As a doctor of over 25+ years, treating thousands of patients, I’m always amazed when a new patient comes-in without their intake forms filled-out or a returning patient comes in unprepared to go over their case.
Every new patient is given the “new patient intake forms packet” before their initial visit and informed that it’s vital for them to fill-out everything, thoroughly, before their visit with me. This saves more than just time, which is also very important. I need all the data I can get my hands on in order to give the best recommendation I can. I need to build a picture of the patient and then place myself in their shows – what would I do if I had exactly what they had and how would I treat myself.
It’s just as important that returning patients be prepared. I only have so much time for an office visit. The more prepared the patient is, the more time I have to actually treat them. Without being properly prepared, I can spend half, or more, of the visit just getting the updates, from the time between the last visit and now. If they had: their health diary; food log; questions to be asked; new supplement or medication list, all ready for me, we can immediately begin our visit. Chit-chatting is not the visit and it doesn’t do anything to help get the patient closer to their health goal.
Here is what every patient should bring with them on an initial office appointment:
“A prepared patient is one that I know wants help, is respectful of our time together, and is usually more willing to do what it takes to follow recommendations.”
1. All initial intake forms (questionnaires, legal, food-log…) filled-out, completely, and legibly.
2. All lab tests, diagnostic tests, scans, x-rays… should be copied and brought in. Minimally, form the last 6 months. 1-2 years of tests would be the best. If no tests have been performed before, they will most likely be done between the initial examination and the second visit. If you are not testing, you are only guessing. If your doctor doesn’t run tests during or after your first visit – their just guessing. Ask for tests to confirm or rule-out the diagnosis.
3. A ‘Health Diary’ should be filled-out. Knowing your medical history is very important. When did your condition first start? How has it progressed? What have you done that’s helped or not helped? These are just some of the things that will help me to make a more informed recommendation. Try to be as succinct and to the point as possible.
4. Having a ‘Goals List’ is incredibly important. This should be done for each visit and for the overall treatment program. Without goals there is nothing to work toward.

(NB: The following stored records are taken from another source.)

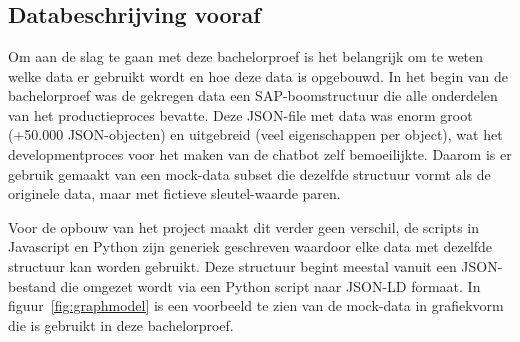 \chapter{}%
\label{ch:stand-van-zaken}
\section{Databeschrijving vooraf}{\label{sec:dataopstelling}}
Om aan de slag te gaan met deze bachelorproef is het belangrijk om te weten welke data er gebruikt wordt en hoe deze data is opgebouwd.
In het begin van de bachelorproef was de gekregen data een SAP-boomstructuur die alle onderdelen van het productieproces bevatte.
Deze JSON-file met data was enorm groot (+50.000 JSON-objecten) en uitgebreid (veel eigenschappen per object), wat het developmentproces voor het maken van de chatbot zelf bemoeilijkte.
Daarom is er gebruik gemaakt van een mock-data subset die dezelfde structuur vormt als de originele data, maar met fictieve sleutel-waarde paren.

Voor de opbouw van het project maakt dit verder geen verschil, de scripts in Javascript en Python zijn generiek geschreven waardoor elke data met dezelfde structuur kan worden gebruikt.
Deze structuur begint meestal vanuit een JSON-bestand die omgezet wordt via een Python script naar JSON-LD formaat.
In figuur~\ref{fig:graphmodel} is een voorbeeld te zien van de mock-data in grafiekvorm die is gebruikt in deze bachelorproef.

5. Questions. You may not have many coming into your first visit but if you do, have them written and ready to ask. Try to be as succinct and to the point as possible. Make sure you get all your questions answered to your satisfaction and don’t give-up until you do. Do not be intimidated. You are hiring the doctor as a coach. The doctor is your hire and you should get what you paying for. If the doctor does not fit with your belief system or whatever it may be that doesn’t seem to be right – fire them and find a new one. Personal referrals from friends and loved ones are the best.
Here is what every patient should bring with them on a follow-up office appointments:
1. A clear ‘goal’ for each visit is important. Going into every visit with your doctor with a clear goal will help to eliminate any frustration that may come-up from the two of you not being on the same page. Doctors see a lot of patients and may not remember everything, even with good chart notes, from the last visit. A ‘goal’ for the visit could be to: reduce the amount of pills from last visit, work on a new symptom/condition, go over new test results…

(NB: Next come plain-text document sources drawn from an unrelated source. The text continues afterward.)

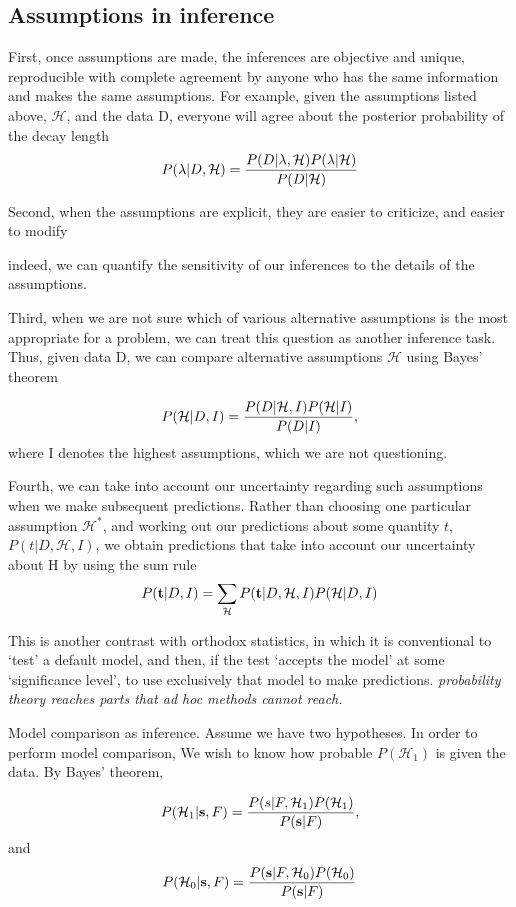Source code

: \documentclass[a4paper,11pt]{article}
\numberwithin{equation}{section}
\begin{document}
\subsection{Assumptions in inference}

First, once assumptions are made, the inferences are objective and unique,
reproducible with complete agreement by anyone who has the same information
and makes the same assumptions. For example, given the assumptions
listed above, $\mathcal{H}$, and the data D, everyone will agree about the posterior probability
of the decay length
$$
P(\lambda | D, \mathcal{H})= {P(D|\lambda , \mathcal{H})P(\lambda |  \mathcal{H}) \over P(D|\mathcal{H})}
$$

Second, when the assumptions are explicit, they are easier to criticize, and
easier to modify { indeed, we can quantify the sensitivity of our inferences to
the details of the assumptions.



Third, when we are not sure which of various alternative assumptions is
the most appropriate for a problem, we can treat this question as another
inference task. Thus, given data D, we can compare alternative assumptions
$\mathcal{H}$ using Bayes' theorem

$$
P( \mathcal{H}|D,I)= {P(D| \mathcal{H},I)P(\mathcal{H}|I) \over P(D|I)},
$$
where I denotes the highest assumptions, which we are not questioning.

Fourth, we can take into account our uncertainty regarding such assumptions
when we make subsequent predictions. Rather than choosing one particular
assumption $\mathcal{H}^*$, and working out our predictions about some quantity $t$,
$P(t |D, \mathcal{H},I)$, we obtain predictions that take into account our uncertainty 
about H by using the sum rule
$$
P({\textbf t} | D, I)= \sum_{\mathcal{H}} P({\textbf t}|D, \mathcal{H},I)P( \mathcal{H}|D,I) 
$$

This is another contrast with orthodox statistics, in which it is conventional
to `test' a default model, and then, if the test `accepts the model' at some
`significance level', to use exclusively that model to make predictions.
{\it probability theory reaches parts that ad hoc methods cannot reach.}



Model comparison as inference. Assume we have two hypotheses. In order to perform model comparison, We wish to
know how probable $P(\mathcal{H}_1)$ is given the data. By Bayes' theorem,

$$
P( \mathcal{H}_1|{\textbf s},F)= {P(s|F, \mathcal{H}_1)P(\mathcal{H}_1) \over P({\textbf s}|F)},
$$
and 
$$ 
P( \mathcal{H}_0|{\textbf s},F)= {P({\textbf s}|F, \mathcal{H}_0)P(\mathcal{H}_0) \over P({\textbf s}|F)}
$$

}
\end{document}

2. Keeping a ‘health diary’ is extremely helpful. Here is a scale that can be used to help both you and your doctor more clearly see how your condition/symptoms are improving or worsening.
I would want to see it this way: make a list of symptoms or concerns with a number 1, 2 or 3 next to them. 1 = symptom is mild and/or it only comes on 1-2x/month. 2 = symptom is moderate (pain scale 5-7) and/or it only comes on 1-2x/week. 3 = severe (pain scale 8-10) and/or the symptom is constant. You can copy this scale and place it at the top of you symptom list. Knowing if the pain/symptom is constant or intermittent as well as severity is just as important as the symptom itself.
3. Questions. See above
A patient needs to take just as much responsibility for their health care as the doctor who is being paid to help them. As a doctor I can give advice but it’s up to the patient to follow it. I can only help to the degree that the patient is willing to be helped. Assisting the doctor with the visit by bringing updates, goals and questions is one of the best ways to help the doctor, help you.